*Data listing*
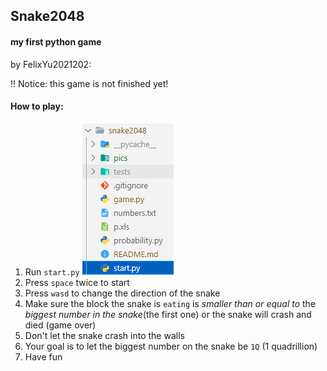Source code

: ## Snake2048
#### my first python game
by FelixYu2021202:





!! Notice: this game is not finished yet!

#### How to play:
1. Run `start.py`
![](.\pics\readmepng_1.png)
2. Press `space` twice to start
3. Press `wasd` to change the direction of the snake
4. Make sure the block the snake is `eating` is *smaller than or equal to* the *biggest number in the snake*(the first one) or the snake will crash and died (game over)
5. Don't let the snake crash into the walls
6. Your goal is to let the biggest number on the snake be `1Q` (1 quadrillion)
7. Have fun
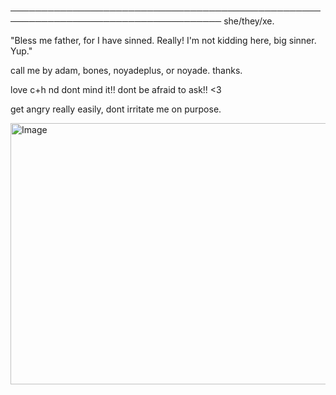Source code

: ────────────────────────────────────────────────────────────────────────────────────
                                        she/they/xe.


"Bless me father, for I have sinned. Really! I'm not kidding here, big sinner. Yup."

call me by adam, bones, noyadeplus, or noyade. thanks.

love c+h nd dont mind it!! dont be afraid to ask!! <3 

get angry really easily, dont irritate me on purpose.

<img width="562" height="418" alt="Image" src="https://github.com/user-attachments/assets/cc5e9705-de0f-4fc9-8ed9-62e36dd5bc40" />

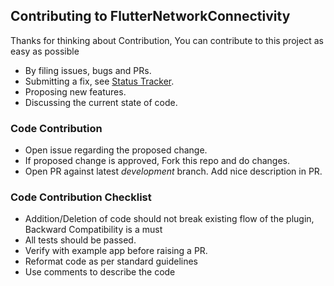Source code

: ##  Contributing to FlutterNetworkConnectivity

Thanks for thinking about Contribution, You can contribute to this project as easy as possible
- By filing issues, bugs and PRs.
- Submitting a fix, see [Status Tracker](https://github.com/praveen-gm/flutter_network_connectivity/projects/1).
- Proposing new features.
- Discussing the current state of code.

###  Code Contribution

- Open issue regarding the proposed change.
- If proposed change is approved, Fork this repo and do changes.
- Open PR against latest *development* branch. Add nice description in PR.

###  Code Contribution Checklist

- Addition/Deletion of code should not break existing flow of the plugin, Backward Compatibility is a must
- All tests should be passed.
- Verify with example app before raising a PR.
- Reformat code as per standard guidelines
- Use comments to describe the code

*What is expected*
Return the data exactly as it stands, minus the pictures.

*Problem solution*
Source code

: ## Snake2048
#### my first python game
by FelixYu2021202:





!! Notice: this game is not finished yet!

#### How to play:
1. Run `start.py`
![](.\pics\readmepng_1.png)
2. Press `space` twice to start
3. Press `wasd` to change the direction of the snake
4. Make sure the block the snake is `eating` is *smaller than or equal to* the *biggest number in the snake*(the first one) or the snake will crash and died (game over)
5. Don't let the snake crash into the walls
6. Your goal is to let the biggest number on the snake be `1Q` (1 quadrillion)
7. Have fun
Source code

: ────────────────────────────────────────────────────────────────────────────────────
                                        she/they/xe.


"Bless me father, for I have sinned. Really! I'm not kidding here, big sinner. Yup."

call me by adam, bones, noyadeplus, or noyade. thanks.

love c+h nd dont mind it!! dont be afraid to ask!! <3 

get angry really easily, dont irritate me on purpose.

<img width="562" height="418" alt="Image" src="https://github.com/user-attachments/assets/cc5e9705-de0f-4fc9-8ed9-62e36dd5bc40" />

Source code

: ##  Contributing to FlutterNetworkConnectivity

Thanks for thinking about Contribution, You can contribute to this project as easy as possible
- By filing issues, bugs and PRs.
- Submitting a fix, see [Status Tracker](https://github.com/praveen-gm/flutter_network_connectivity/projects/1).
- Proposing new features.
- Discussing the current state of code.

###  Code Contribution

- Open issue regarding the proposed change.
- If proposed change is approved, Fork this repo and do changes.
- Open PR against latest *development* branch. Add nice description in PR.

###  Code Contribution Checklist

- Addition/Deletion of code should not break existing flow of the plugin, Backward Compatibility is a must
- All tests should be passed.
- Verify with example app before raising a PR.
- Reformat code as per standard guidelines
- Use comments to describe the code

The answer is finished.